- _Recorded information_
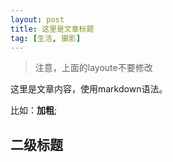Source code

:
 ```yaml
---
layout: post
title: 这里是文章标题
tag: [生活, 摄影]
---
```


> 注意，上面的layoute不要修改

这里是文章内容，使用markdown语法。

比如：**加粗**;

## 二级标题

- _Exercise_
Repeat every entry exactly. Do not include the pictures.

- _Exercise result_
Source code

:
 ```yaml
---
layout: post
title: 这里是文章标题
tag: [生活, 摄影]
---
```


> 注意，上面的layoute不要修改

这里是文章内容，使用markdown语法。

比如：**加粗**;

## 二级标题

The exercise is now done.